It was a Thursday morning and secondary headteacher Patricia Alexander took a phone call just after 9am to say she was going to be inspected on Monday. “It’s just as well I was sitting down,” said the head of St Maurice’s High in North Lanarkshire.
Ultimately, however, she found that receiving just two working days’ notice ahead of an HMI visit, as opposed to the usual three weeks, was “a fantastic way to inspect”.
This was despite one of her pupils taking up the inspectors’ invitation to comment on the school by sending them a video of the school toilets “not looking at their best”.
Primary headteacher Catherine Cunningham also received just two days’ notice ahead of her school’s inspection, but she was equally enthusiastic about the experience she had. The inspectors saw her school as it was “on a daily basis”, said the head of Kirkton of Largo Primary in Fife.
Short-notice inspections could be introduced across Scotland next year, the inspectorate said last week. The change would mean that sometimes schools will receive just two days’ warning before inspectors call, as opposed to the current notice periods of two weeks for primary, and three weeks for secondary.
Short-notice inspections are just one of a number of models of school inspection that are being planned (see box, “Inspections under review”, right). And they are generally considered to be the most controversial, with some teachers arguing that they need the longer lead-in time to prepare. Others say that less notice means less stress.
Length of inspection
Ultimately, it is not the reduced notice period that has come in for criticism but the length of this type of inspection.

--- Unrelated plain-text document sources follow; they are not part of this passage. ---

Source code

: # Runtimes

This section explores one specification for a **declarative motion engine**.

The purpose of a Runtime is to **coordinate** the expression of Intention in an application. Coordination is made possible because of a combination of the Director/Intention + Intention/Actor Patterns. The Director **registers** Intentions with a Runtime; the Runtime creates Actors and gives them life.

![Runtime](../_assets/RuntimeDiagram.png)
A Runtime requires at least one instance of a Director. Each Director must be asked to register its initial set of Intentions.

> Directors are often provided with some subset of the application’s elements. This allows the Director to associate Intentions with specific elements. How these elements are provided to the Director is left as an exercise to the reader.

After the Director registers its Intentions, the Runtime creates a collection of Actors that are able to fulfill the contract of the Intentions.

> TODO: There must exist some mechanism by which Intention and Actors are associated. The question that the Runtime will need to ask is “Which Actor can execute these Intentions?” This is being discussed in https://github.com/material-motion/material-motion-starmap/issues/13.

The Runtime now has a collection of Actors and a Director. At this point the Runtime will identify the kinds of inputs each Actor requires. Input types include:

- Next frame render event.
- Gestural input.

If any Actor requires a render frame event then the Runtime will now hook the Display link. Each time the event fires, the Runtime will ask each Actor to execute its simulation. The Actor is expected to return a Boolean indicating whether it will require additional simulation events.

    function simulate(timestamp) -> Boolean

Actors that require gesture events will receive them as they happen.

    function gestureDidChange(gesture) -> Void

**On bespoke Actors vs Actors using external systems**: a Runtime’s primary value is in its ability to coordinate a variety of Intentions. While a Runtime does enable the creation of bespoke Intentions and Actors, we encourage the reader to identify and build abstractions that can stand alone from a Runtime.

Under this model, inspectors visit schools for two-and-a-half days (instead of the usual five) and produce a report at the end that outlines strengths and weaknesses but contains no evaluations.
Parents at St Maurice’s complained that this made it harder to compare their school’s performance with that of other schools in the area, and that they disliked the shorter letter they received following the inspection, said Ms Alexander (pictured, inset).
She continued: “There are no evaluations attached to the inspection – so you don’t get ‘scores on the doors’ – because they are only concentrating on learning and teaching and assessment.”
Some staff, meanwhile, felt they could not showcase their work fully in the time available, she added.
Another complaint from parents was that the shorter timescales made it harder for them to be involved. At St Maurice’s, instead of completing the usual questionnaires, staff, parents and pupils were given an email address where they could send their views.
But from Ms Alexander’s perspective, the shorter visit worked well. “They got my school spot on,” she said.
Focus on the positives
Ms Cunningham – a teaching head leading a small rural school with 35 pupils – also found that inspectors could get the job done in two-and-a-half days.
She told TESS: “They knew what they were looking for, so that enabled them to do it quite quickly. They were very experienced and perceptive and could just hit the ground running.”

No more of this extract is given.